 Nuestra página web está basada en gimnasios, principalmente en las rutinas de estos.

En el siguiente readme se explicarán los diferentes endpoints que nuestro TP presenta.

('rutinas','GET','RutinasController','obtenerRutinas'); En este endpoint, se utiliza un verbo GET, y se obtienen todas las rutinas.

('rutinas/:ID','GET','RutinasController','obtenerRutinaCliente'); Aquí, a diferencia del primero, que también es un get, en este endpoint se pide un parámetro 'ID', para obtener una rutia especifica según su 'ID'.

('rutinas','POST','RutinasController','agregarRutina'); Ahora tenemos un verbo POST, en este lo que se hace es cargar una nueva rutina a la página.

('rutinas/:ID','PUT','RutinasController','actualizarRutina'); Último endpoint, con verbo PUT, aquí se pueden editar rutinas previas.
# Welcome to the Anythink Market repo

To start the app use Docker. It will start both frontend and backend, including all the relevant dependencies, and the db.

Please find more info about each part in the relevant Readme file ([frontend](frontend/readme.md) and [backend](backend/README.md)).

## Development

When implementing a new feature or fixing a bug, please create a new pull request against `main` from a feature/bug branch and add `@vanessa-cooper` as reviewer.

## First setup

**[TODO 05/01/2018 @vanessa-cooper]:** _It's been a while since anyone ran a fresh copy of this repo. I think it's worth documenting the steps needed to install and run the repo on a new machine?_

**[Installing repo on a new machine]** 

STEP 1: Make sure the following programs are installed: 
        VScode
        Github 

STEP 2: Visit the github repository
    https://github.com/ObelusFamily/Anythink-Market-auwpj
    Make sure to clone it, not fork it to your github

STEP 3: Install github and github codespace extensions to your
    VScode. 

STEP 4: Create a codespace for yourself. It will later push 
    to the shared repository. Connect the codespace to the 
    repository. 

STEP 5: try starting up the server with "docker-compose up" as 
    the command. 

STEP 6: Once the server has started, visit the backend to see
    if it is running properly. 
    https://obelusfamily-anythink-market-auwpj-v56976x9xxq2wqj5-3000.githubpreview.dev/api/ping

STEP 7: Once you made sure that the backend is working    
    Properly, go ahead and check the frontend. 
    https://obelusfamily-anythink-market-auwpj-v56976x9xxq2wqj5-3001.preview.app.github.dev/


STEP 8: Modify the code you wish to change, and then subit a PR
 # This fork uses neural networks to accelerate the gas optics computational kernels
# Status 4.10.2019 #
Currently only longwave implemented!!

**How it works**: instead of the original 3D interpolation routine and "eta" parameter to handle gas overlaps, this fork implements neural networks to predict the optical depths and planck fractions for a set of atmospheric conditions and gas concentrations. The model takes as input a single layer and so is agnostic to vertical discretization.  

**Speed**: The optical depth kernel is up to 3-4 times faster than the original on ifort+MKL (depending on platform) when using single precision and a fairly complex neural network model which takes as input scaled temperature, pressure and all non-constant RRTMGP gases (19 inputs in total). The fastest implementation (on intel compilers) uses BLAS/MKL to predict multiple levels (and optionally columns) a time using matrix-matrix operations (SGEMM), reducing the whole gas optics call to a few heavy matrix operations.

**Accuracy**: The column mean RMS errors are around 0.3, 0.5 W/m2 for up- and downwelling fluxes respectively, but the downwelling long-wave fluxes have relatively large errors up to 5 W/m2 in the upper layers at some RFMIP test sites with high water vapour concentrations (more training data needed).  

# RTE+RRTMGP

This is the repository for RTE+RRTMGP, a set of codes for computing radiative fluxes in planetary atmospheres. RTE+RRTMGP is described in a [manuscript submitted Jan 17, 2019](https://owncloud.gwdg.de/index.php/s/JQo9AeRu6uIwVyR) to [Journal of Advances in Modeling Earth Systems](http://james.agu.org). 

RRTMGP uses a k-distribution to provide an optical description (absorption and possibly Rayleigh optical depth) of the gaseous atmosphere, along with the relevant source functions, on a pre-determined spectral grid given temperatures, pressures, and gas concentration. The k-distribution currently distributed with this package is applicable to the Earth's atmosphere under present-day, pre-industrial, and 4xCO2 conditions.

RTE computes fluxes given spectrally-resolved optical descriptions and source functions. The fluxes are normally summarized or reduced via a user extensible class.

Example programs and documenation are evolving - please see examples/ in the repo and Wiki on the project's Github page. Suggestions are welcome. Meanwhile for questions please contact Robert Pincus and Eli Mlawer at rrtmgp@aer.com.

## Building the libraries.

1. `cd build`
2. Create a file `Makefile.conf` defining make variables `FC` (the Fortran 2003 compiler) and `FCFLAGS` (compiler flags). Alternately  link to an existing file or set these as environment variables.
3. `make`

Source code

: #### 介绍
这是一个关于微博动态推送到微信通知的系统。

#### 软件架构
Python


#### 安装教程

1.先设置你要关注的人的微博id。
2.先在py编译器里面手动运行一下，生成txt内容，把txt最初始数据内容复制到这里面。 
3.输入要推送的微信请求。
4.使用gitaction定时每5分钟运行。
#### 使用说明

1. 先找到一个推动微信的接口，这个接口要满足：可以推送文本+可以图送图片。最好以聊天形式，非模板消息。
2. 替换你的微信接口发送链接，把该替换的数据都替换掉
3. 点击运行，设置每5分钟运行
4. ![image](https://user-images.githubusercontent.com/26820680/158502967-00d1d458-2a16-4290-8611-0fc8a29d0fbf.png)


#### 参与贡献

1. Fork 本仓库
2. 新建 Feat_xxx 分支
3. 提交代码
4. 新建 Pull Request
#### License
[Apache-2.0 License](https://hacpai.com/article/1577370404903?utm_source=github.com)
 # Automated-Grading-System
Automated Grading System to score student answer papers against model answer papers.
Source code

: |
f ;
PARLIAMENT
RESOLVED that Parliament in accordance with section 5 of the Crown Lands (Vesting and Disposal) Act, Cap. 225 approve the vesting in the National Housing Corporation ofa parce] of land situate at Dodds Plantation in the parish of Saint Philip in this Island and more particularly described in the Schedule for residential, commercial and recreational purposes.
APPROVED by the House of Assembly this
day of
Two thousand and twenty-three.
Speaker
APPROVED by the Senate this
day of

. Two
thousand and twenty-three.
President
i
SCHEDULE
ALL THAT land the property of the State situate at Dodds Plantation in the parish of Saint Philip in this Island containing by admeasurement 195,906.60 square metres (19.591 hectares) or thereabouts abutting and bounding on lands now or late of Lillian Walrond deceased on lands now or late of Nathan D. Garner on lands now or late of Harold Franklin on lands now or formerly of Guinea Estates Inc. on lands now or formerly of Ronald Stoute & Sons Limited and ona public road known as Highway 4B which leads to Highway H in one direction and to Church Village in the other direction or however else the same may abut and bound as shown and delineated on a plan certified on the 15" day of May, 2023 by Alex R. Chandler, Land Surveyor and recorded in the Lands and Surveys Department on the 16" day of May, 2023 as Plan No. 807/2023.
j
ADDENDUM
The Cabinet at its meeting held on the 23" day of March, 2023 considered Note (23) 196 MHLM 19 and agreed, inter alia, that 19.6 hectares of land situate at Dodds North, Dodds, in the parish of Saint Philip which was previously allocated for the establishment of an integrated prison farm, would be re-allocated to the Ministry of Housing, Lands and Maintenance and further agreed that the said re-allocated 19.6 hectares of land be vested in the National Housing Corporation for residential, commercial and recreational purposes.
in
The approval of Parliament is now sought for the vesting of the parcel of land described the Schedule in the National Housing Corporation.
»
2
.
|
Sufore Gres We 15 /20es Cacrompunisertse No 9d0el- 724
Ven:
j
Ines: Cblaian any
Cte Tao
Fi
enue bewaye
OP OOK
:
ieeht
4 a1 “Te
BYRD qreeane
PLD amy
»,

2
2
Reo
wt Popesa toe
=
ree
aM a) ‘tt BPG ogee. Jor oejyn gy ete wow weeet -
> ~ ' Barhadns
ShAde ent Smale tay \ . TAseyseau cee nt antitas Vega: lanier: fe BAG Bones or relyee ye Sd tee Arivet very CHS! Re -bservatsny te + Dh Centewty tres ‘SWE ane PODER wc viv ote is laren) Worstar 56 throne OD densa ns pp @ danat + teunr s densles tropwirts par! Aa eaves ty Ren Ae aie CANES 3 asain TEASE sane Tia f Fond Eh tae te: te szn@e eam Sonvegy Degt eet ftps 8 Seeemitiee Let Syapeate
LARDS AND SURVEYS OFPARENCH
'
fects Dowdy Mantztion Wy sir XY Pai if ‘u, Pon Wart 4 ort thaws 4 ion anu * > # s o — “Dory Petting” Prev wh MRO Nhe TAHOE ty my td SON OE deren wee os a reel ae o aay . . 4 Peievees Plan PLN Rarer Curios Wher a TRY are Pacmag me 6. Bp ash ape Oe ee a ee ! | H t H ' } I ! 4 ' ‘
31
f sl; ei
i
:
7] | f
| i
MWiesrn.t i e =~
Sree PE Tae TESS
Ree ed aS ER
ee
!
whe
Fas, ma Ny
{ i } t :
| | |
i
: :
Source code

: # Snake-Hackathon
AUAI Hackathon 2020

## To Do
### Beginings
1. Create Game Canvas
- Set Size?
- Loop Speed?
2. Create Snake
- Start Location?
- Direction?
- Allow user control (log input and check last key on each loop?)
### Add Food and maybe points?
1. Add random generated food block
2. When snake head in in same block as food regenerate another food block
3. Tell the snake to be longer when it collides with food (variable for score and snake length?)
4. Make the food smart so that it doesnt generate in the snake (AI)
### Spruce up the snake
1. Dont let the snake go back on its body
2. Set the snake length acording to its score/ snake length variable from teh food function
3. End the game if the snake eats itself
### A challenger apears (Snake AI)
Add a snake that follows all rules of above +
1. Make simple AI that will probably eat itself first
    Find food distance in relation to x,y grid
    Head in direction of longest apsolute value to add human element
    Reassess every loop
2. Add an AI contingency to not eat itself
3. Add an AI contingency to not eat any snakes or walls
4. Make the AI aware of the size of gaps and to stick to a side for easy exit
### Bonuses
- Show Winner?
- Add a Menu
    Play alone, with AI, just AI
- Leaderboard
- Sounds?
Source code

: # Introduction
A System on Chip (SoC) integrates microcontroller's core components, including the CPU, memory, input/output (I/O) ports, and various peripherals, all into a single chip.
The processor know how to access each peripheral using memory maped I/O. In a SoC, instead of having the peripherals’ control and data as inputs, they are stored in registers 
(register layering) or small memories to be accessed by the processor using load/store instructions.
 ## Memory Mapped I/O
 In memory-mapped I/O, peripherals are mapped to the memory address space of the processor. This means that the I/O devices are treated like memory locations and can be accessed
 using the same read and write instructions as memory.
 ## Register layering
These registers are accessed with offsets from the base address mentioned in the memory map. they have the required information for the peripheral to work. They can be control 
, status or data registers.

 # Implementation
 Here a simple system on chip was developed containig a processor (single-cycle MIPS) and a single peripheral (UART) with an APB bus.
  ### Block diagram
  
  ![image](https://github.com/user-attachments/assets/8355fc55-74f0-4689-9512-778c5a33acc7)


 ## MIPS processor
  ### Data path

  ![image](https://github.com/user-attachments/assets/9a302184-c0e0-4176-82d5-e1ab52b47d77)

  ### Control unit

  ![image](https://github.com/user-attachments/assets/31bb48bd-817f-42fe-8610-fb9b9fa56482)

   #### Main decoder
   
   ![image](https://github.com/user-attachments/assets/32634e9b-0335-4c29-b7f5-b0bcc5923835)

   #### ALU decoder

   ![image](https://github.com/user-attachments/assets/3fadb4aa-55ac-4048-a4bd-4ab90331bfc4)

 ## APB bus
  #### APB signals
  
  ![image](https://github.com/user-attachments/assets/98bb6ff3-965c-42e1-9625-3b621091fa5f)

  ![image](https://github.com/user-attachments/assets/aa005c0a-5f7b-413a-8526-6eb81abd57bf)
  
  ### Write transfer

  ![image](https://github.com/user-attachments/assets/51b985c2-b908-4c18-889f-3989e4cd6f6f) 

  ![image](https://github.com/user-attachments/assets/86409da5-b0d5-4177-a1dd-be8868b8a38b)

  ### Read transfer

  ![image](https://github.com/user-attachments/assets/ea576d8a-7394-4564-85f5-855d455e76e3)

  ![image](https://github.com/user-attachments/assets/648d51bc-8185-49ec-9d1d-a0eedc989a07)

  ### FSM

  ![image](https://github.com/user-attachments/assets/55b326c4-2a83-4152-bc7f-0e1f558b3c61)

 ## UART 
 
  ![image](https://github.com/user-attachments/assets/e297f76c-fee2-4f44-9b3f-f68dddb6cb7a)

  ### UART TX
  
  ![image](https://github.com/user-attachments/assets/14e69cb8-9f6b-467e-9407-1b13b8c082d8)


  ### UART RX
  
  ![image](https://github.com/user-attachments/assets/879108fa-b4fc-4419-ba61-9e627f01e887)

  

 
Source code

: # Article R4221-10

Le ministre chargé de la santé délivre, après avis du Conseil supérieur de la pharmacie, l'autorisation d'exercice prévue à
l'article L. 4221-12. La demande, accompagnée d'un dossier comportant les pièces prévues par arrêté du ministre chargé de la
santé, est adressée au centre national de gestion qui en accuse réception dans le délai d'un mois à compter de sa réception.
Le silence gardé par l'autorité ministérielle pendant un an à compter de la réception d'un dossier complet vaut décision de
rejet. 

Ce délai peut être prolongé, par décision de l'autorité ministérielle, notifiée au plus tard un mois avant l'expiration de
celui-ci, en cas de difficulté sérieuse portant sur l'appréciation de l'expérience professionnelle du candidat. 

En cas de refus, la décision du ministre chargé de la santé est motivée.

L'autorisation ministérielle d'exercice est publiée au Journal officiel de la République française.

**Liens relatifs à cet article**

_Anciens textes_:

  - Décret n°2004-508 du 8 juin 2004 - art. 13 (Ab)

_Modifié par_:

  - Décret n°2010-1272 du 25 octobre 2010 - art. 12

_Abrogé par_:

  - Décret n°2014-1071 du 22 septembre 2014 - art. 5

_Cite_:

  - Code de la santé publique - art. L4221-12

#### [WORK INSTRUCTION]
Retype exactly the lines of the data above, starting at its first line and finishing with the line that has "a la página." in it.

#### [TASK ANSWER]
 Nuestra página web está basada en gimnasios, principalmente en las rutinas de estos.

En el siguiente readme se explicarán los diferentes endpoints que nuestro TP presenta.

('rutinas','GET','RutinasController','obtenerRutinas'); En este endpoint, se utiliza un verbo GET, y se obtienen todas las rutinas.

('rutinas/:ID','GET','RutinasController','obtenerRutinaCliente'); Aquí, a diferencia del primero, que también es un get, en este endpoint se pide un parámetro 'ID', para obtener una rutia especifica según su 'ID'.

('rutinas','POST','RutinasController','agregarRutina'); Ahora tenemos un verbo POST, en este lo que se hace es cargar una nueva rutina a la página.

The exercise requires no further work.